笑いはあまりないので、そういう感じはあまり受けないが、作品全体の構造はシティボーイズのコントとそっくりだ。シティボーイズでは一見して少しおかしな人(大竹まこと)に普通の人(きたろう)が巻き込まれてしまいひどい目に会う。そこに一見ではそれほど変でもない人(斉木しげる)が現れるが、実はそれがとてつもなく異常な人で彼の介入により状況はとめどなくエスカレーションしていく。
ダダルズでは大竹まこと的な役割の「少しおかしな人」というのが、横田僚平(オフィスマウンテン)と大谷ひかる(三条会)の2人になっていて、この2人は付き合っているようなのだが、彼女(大谷)に借りた6万円を勝手に赤の他人である男(釜口恵太)にあげてしまい、それにもかかわらずカップルの男の方は「お金を返してほしい」という手書きポスターのコピーを壁に何ヵ所も貼り付けたり、それをネットにアップすることで炎上させたりしている。それが現在でふたりは別れようという話になっているのだが、この関係がどろどろでそれだけで相当に面倒くさい。

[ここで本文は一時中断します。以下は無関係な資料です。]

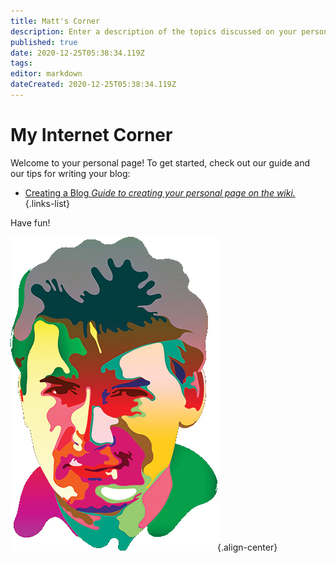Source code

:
 ```yaml
---
title: Matt's Corner
description: Enter a description of the topics discussed on your personal page.
published: true
date: 2020-12-25T05:38:34.119Z
tags: 
editor: markdown
dateCreated: 2020-12-25T05:38:34.119Z
---
```


# My Internet Corner

Welcome to your personal page! To get started, check out our guide and our tips for writing your blog:

- [Creating a Blog *Guide to creating your personal page on the wiki.*](https://www.supermemo.wiki/en/blogs/creating-a-blog)
{.links-list}

Have fun!

![piotr_wozniak_icon.png](/supermemo/piotr_wozniak_icon.png){.align-center}
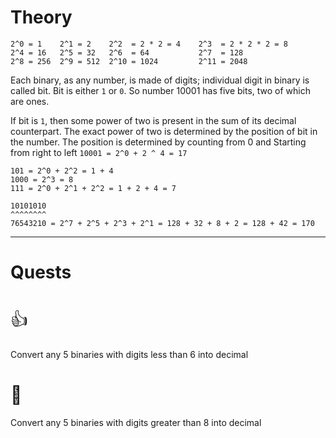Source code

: # Theory

```
2^0 = 1    2^1 = 2    2^2  = 2 * 2 = 4    2^3  = 2 * 2 * 2 = 8
2^4 = 16   2^5 = 32   2^6  = 64           2^7  = 128
2^8 = 256  2^9 = 512  2^10 = 1024         2^11 = 2048
```

Each binary, as any number, is made of digits; individual digit in binary is called bit. Bit is either `1` or `0`. So number 10001 has five bits, two of which are ones.

If bit is `1`, then some power of two is present in the sum of its decimal counterpart.
The exact power of two is determined by the position of bit in the number.
The position is determined by counting from 0 and Starting from right to left
`10001 = 2^0 + 2 ^ 4 = 17`

```
101 = 2^0 + 2^2 = 1 + 4
1000 = 2^3 = 8
111 = 2^0 + 2^1 + 2^2 = 1 + 2 + 4 = 7

10101010  
^^^^^^^^
76543210 = 2^7 + 2^5 + 2^3 + 2^1 = 128 + 32 + 8 + 2 = 128 + 42 = 170 
```
---
# Quests

# <span style="font-weight: normal">👍</span>
Convert any 5 binaries with digits less than 6 into decimal
# <span style="font-weight: normal">🏅️</span>
Convert any 5 binaries with digits greater than 8 into decimal
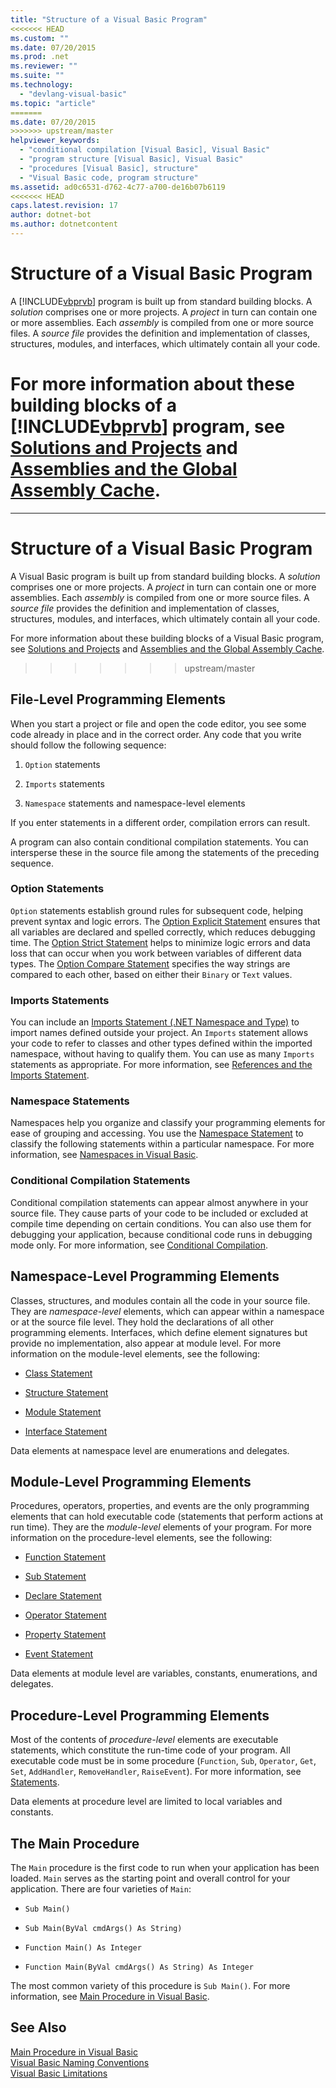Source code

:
```yaml
---
title: "Structure of a Visual Basic Program"
<<<<<<< HEAD
ms.custom: ""
ms.date: 07/20/2015
ms.prod: .net
ms.reviewer: ""
ms.suite: ""
ms.technology: 
  - "devlang-visual-basic"
ms.topic: "article"
=======
ms.date: 07/20/2015
>>>>>>> upstream/master
helpviewer_keywords: 
  - "conditional compilation [Visual Basic], Visual Basic"
  - "program structure [Visual Basic], Visual Basic"
  - "procedures [Visual Basic], structure"
  - "Visual Basic code, program structure"
ms.assetid: ad0c6531-d762-4c77-a700-de16b07b6119
<<<<<<< HEAD
caps.latest.revision: 17
author: dotnet-bot
ms.author: dotnetcontent
---
```

# Structure of a Visual Basic Program
A [!INCLUDE[vbprvb](~/includes/vbprvb-md.md)] program is built up from standard building blocks. A *solution* comprises one or more projects. A *project* in turn can contain one or more assemblies. Each *assembly* is compiled from one or more source files. A *source file* provides the definition and implementation of classes, structures, modules, and interfaces, which ultimately contain all your code.  
  
 For more information about these building blocks of a [!INCLUDE[vbprvb](~/includes/vbprvb-md.md)] program, see [Solutions and Projects](/visualstudio/ide/solutions-and-projects-in-visual-studio) and [Assemblies and the Global Assembly Cache](../../../visual-basic/programming-guide/concepts/assemblies-gac/index.md).  
=======
---
# Structure of a Visual Basic Program
A Visual Basic program is built up from standard building blocks. A *solution* comprises one or more projects. A *project* in turn can contain one or more assemblies. Each *assembly* is compiled from one or more source files. A *source file* provides the definition and implementation of classes, structures, modules, and interfaces, which ultimately contain all your code.  
  
 For more information about these building blocks of a Visual Basic program, see [Solutions and Projects](/visualstudio/ide/solutions-and-projects-in-visual-studio) and [Assemblies and the Global Assembly Cache](../../../visual-basic/programming-guide/concepts/assemblies-gac/index.md).  
>>>>>>> upstream/master
  
## File-Level Programming Elements  
 When you start a project or file and open the code editor, you see some code already in place and in the correct order. Any code that you write should follow the following sequence:  
  
1.  `Option` statements  
  
2.  `Imports` statements  
  
3.  `Namespace` statements and namespace-level elements  
  
 If you enter statements in a different order, compilation errors can result.  
  
 A program can also contain conditional compilation statements. You can intersperse these in the source file among the statements of the preceding sequence.  
  
### Option Statements  
 `Option` statements establish ground rules for subsequent code, helping prevent syntax and logic errors. The [Option Explicit Statement](../../../visual-basic/language-reference/statements/option-explicit-statement.md) ensures that all variables are declared and spelled correctly, which reduces debugging time. The [Option Strict Statement](../../../visual-basic/language-reference/statements/option-strict-statement.md) helps to minimize logic errors and data loss that can occur when you work between variables of different data types. The [Option Compare Statement](../../../visual-basic/language-reference/statements/option-compare-statement.md) specifies the way strings are compared to each other, based on either their `Binary` or `Text` values.  
  
### Imports Statements  
 You can include an [Imports Statement (.NET Namespace and Type)](../../../visual-basic/language-reference/statements/imports-statement-net-namespace-and-type.md) to import names defined outside your project. An `Imports` statement allows your code to refer to classes and other types defined within the imported namespace, without having to qualify them. You can use as many `Imports` statements as appropriate. For more information, see [References and the Imports Statement](../../../visual-basic/programming-guide/program-structure/references-and-the-imports-statement.md).  
  
### Namespace Statements  
 Namespaces help you organize and classify your programming elements for ease of grouping and accessing. You use the [Namespace Statement](../../../visual-basic/language-reference/statements/namespace-statement.md) to classify the following statements within a particular namespace. For more information, see [Namespaces in Visual Basic](../../../visual-basic/programming-guide/program-structure/namespaces.md).  
  
### Conditional Compilation Statements  
 Conditional compilation statements can appear almost anywhere in your source file. They cause parts of your code to be included or excluded at compile time depending on certain conditions. You can also use them for debugging your application, because conditional code runs in debugging mode only. For more information, see [Conditional Compilation](../../../visual-basic/programming-guide/program-structure/conditional-compilation.md).  
  
## Namespace-Level Programming Elements  
 Classes, structures, and modules contain all the code in your source file. They are *namespace-level* elements, which can appear within a namespace or at the source file level. They hold the declarations of all other programming elements. Interfaces, which define element signatures but provide no implementation, also appear at module level. For more information on the module-level elements, see the following:  
  
-   [Class Statement](../../../visual-basic/language-reference/statements/class-statement.md)  
  
-   [Structure Statement](../../../visual-basic/language-reference/statements/structure-statement.md)  
  
-   [Module Statement](../../../visual-basic/language-reference/statements/module-statement.md)  
  
-   [Interface Statement](../../../visual-basic/language-reference/statements/interface-statement.md)  
  
 Data elements at namespace level are enumerations and delegates.  
  
## Module-Level Programming Elements  
 Procedures, operators, properties, and events are the only programming elements that can hold executable code (statements that perform actions at run time). They are the *module-level* elements of your program. For more information on the procedure-level elements, see the following:  
  
-   [Function Statement](../../../visual-basic/language-reference/statements/function-statement.md)  
  
-   [Sub Statement](../../../visual-basic/language-reference/statements/sub-statement.md)  
  
-   [Declare Statement](../../../visual-basic/language-reference/statements/declare-statement.md)  
  
-   [Operator Statement](../../../visual-basic/language-reference/statements/operator-statement.md)  
  
-   [Property Statement](../../../visual-basic/language-reference/statements/property-statement.md)  
  
-   [Event Statement](../../../visual-basic/language-reference/statements/event-statement.md)  
  
 Data elements at module level are variables, constants, enumerations, and delegates.  
  
## Procedure-Level Programming Elements  
 Most of the contents of *procedure-level* elements are executable statements, which constitute the run-time code of your program. All executable code must be in some procedure (`Function`, `Sub`, `Operator`, `Get`, `Set`, `AddHandler`, `RemoveHandler`, `RaiseEvent`). For more information, see [Statements](../../../visual-basic/programming-guide/language-features/statements.md).  
  
 Data elements at procedure level are limited to local variables and constants.  
  
## The Main Procedure  
 The `Main` procedure is the first code to run when your application has been loaded. `Main` serves as the starting point and overall control for your application. There are four varieties of `Main`:  
  
-   `Sub Main()`  
  
-   `Sub Main(ByVal cmdArgs() As String)`  
  
-   `Function Main() As Integer`  
  
-   `Function Main(ByVal cmdArgs() As String) As Integer`  
  
 The most common variety of this procedure is `Sub Main()`. For more information, see [Main Procedure in Visual Basic](../../../visual-basic/programming-guide/program-structure/main-procedure.md).  
  
## See Also  
 [Main Procedure in Visual Basic](../../../visual-basic/programming-guide/program-structure/main-procedure.md)  
 [Visual Basic Naming Conventions](../../../visual-basic/programming-guide/program-structure/naming-conventions.md)  
 [Visual Basic Limitations](../../../visual-basic/programming-guide/program-structure/limitations.md)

そして、この面倒な2人の関係に金を返しに来た男(釜口)は巻き込まれてしまう。一刻もはやくその場から去り、逃げたくても逃げられない苦境に陥るというのが前半部分だ。こういう風に書くといかにもナンセンスコメディにありそうなシチュエーションにも思えてくるだろう。そして、普通はこういう関係性は道具として図式的に提示されることが多いが、ここでダダルズがそういうものと異なるのは横田と大谷の演技がこの2人の感情の揺らぎをまるで微分するかのようにこと細かく表現していて、特に横田の演技が演じている人の変さをステレオタイプな「変な人」としてではなく、コミュニケーション障害か別の理由かで意思の伝達が円滑にならない人のあり得るかもしれない一つの姿として提示してみせていることだ。
これだけでも冒頭に書いたような「いたたまれない場面の描写」というのは十分すぎるほどなされている。ところがこの作品の凄さはここにさらに永山由里恵演じる本当におかしい人が登場することで、一触即発の空気感を醸し出してみせることだ。
*1:けっこう見るには体力消耗する。